---------- Material for this task ----------

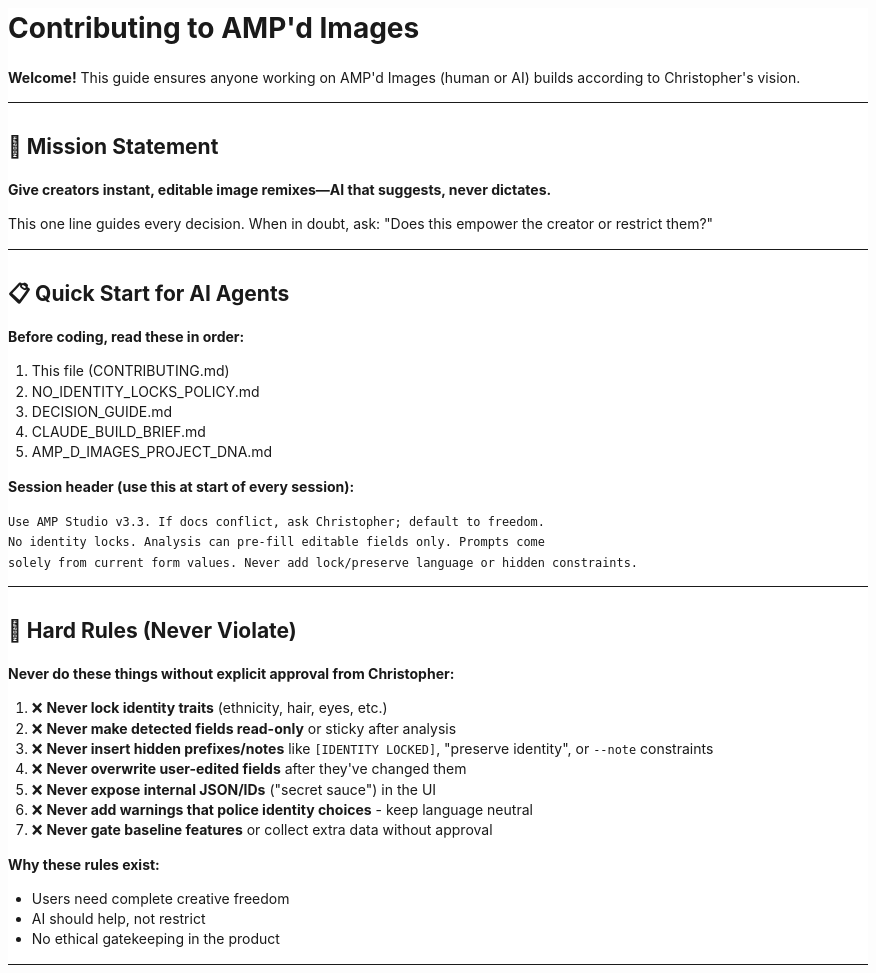 # Contributing to AMP'd Images

**Welcome!** This guide ensures anyone working on AMP'd Images (human or AI) builds according to Christopher's vision.

---

## 🎯 Mission Statement

**Give creators instant, editable image remixes—AI that suggests, never dictates.**

This one line guides every decision. When in doubt, ask: "Does this empower the creator or restrict them?"

---

## 📋 Quick Start for AI Agents

**Before coding, read these in order:**
1. This file (CONTRIBUTING.md)
2. NO_IDENTITY_LOCKS_POLICY.md
3. DECISION_GUIDE.md
4. CLAUDE_BUILD_BRIEF.md
5. AMP_D_IMAGES_PROJECT_DNA.md

**Session header (use this at start of every session):**
```
Use AMP Studio v3.3. If docs conflict, ask Christopher; default to freedom. 
No identity locks. Analysis can pre-fill editable fields only. Prompts come 
solely from current form values. Never add lock/preserve language or hidden constraints.
```

---

## 🚫 Hard Rules (Never Violate)

**Never do these things without explicit approval from Christopher:**

1. ❌ **Never lock identity traits** (ethnicity, hair, eyes, etc.)
2. ❌ **Never make detected fields read-only** or sticky after analysis
3. ❌ **Never insert hidden prefixes/notes** like `[IDENTITY LOCKED]`, "preserve identity", or `--note` constraints
4. ❌ **Never overwrite user-edited fields** after they've changed them
5. ❌ **Never expose internal JSON/IDs** ("secret sauce") in the UI
6. ❌ **Never add warnings that police identity choices** - keep language neutral
7. ❌ **Never gate baseline features** or collect extra data without approval

**Why these rules exist:**
- Users need complete creative freedom
- AI should help, not restrict
- No ethical gatekeeping in the product

---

----------

• **What the task asks**
What do the lines above say from the one containing "1. This file (CONTRIBUTING.md)" down to the one containing "approval from Christopher:**"? Return them exactly, both end lines included, and only them.

• **Answer area**
1. This file (CONTRIBUTING.md)
2. NO_IDENTITY_LOCKS_POLICY.md
3. DECISION_GUIDE.md
4. CLAUDE_BUILD_BRIEF.md
5. AMP_D_IMAGES_PROJECT_DNA.md

**Session header (use this at start of every session):**
```
Use AMP Studio v3.3. If docs conflict, ask Christopher; default to freedom. 
No identity locks. Analysis can pre-fill editable fields only. Prompts come 
solely from current form values. Never add lock/preserve language or hidden constraints.
```

---

## 🚫 Hard Rules (Never Violate)

**Never do these things without explicit approval from Christopher:**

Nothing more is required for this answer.